Литмир - Электронная Библиотека
A
A

Он мечется по своей комнате, кружит в четырех стенах, словно привязан к колышку. Тюрьма без решеток. Не с кем поговорить. Когда у него отрывается пуговица, он сам ее пришивает, «без наперстка и очень ловко», чтобы хоть чем-то развлечься. Когда он работает, рядом с его корзиной для бумаг возится мышка. Он с умилением за ней наблюдает.

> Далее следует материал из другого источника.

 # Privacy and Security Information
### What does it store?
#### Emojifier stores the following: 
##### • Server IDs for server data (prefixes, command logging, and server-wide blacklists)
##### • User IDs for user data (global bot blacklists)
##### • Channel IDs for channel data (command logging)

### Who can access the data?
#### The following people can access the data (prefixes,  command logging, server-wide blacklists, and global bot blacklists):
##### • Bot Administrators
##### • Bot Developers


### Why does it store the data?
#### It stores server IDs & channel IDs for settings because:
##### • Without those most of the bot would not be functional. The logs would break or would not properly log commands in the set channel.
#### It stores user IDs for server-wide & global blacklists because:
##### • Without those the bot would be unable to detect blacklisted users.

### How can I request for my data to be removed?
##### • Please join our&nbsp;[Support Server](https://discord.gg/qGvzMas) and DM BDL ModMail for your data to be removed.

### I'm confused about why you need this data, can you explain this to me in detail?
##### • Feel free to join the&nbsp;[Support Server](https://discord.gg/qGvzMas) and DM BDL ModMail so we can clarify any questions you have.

Шестнадцатого февраля 1899 года президент республики Феликс Фор скончался в объятиях любовницы. После пышных похорон этого не в меру любвеобильного главы государства Дерулед попытался увлечь к Елисейскому дворцу войска, которые явились отдать покойному последние почести. Мятежника остановил генерал Роже.[264] Сорок восемь часов спустя новым президентом республики был избран представитель левых Эмиль Лубе. О нем говорили, что он сторонник пересмотра дела. Конечно, следовало опасаться каких-либо последних отчаянных выходок ура-патриотов. Однако, несмотря ни на что, у Золя было чувство, будто развязка близка, и очень вовремя, потому что он сам заканчивал роман, над которым трудился с тех пор, как обосновался в Англии. И теперь, если у него не будет этой работы, которая заполняла все его дни, он сойдет с ума от безделья. «Я здесь до того одинок, что мне случается с утра до вечера не раскрывать рта, меня это сводит с ума, – жалуется он Александрине 16 марта 1899 года. – Я дошел до того, что предпочел бы что угодно, даже окончательное изгнание, той неуверенности, в какой я живу; такое противоестественное состояние выводит меня из равновесия».

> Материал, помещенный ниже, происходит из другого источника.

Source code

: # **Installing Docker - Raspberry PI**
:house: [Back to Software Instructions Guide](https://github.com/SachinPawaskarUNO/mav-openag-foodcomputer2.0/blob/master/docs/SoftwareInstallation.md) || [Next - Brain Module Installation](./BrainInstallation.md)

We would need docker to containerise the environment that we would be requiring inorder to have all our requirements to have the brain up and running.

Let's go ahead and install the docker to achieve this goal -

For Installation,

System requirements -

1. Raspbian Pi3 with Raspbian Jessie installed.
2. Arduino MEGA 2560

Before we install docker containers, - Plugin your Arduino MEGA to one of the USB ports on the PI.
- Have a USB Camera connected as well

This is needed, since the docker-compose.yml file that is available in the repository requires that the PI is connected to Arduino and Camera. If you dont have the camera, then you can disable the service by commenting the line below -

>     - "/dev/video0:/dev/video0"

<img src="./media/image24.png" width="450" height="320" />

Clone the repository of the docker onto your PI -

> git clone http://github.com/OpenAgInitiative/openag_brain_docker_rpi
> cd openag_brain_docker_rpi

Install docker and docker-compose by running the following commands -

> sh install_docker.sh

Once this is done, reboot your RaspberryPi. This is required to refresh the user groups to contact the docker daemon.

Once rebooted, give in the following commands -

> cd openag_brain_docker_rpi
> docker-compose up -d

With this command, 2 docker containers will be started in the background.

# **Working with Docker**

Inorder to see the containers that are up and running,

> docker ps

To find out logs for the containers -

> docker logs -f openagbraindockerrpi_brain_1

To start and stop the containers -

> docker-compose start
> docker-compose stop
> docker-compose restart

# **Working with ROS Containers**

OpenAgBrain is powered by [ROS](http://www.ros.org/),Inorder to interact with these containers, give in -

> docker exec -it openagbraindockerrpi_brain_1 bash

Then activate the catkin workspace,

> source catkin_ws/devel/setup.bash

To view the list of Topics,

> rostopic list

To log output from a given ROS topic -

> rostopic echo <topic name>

Двадцать седьмого мая 1899 года он дописывает последние строки «Плодородия», этого трогательного и чуточку смешного гимна во славу оплодотворения женщины мужчиной. Двадцать восьмого мая он пишет Жанне: «Я рассчитываю на то, что все порядочные женщины, все жены и все матери будут на моей стороне». На следующий день, 29 мая, в присутствии трех палат кассационного суда, собравшихся на торжественное заседание, председатель суда Балло-Бопре зачитал отчет о состоянии расследования, завершив его главным вопросом – о происхождении записки: «Была ли она написана рукой Дрейфуса?» И в мертвой тишине сам же и ответил на свой вопрос: «Господа, после углубленного изучения я, со своей стороны, убедился в том, что записка была написана не Дрейфусом, а Эстергази». Путь к пересмотру дела был свободен. Третьего июня 1899 года кассационный суд единогласно отменил решение, по которому Дрейфус был осужден, и теперь обвиняемый должен был предстать перед военным судом Ренна. Золя, вне себя от радости, тотчас решил вернуться во Францию. «Теперь ничто на свете не удержит меня здесь и лишнего часа, – пишет он Лабори. – Даже если бы мне пригрозили, что на границе меня арестуют, я бы все равно вернулся».[265]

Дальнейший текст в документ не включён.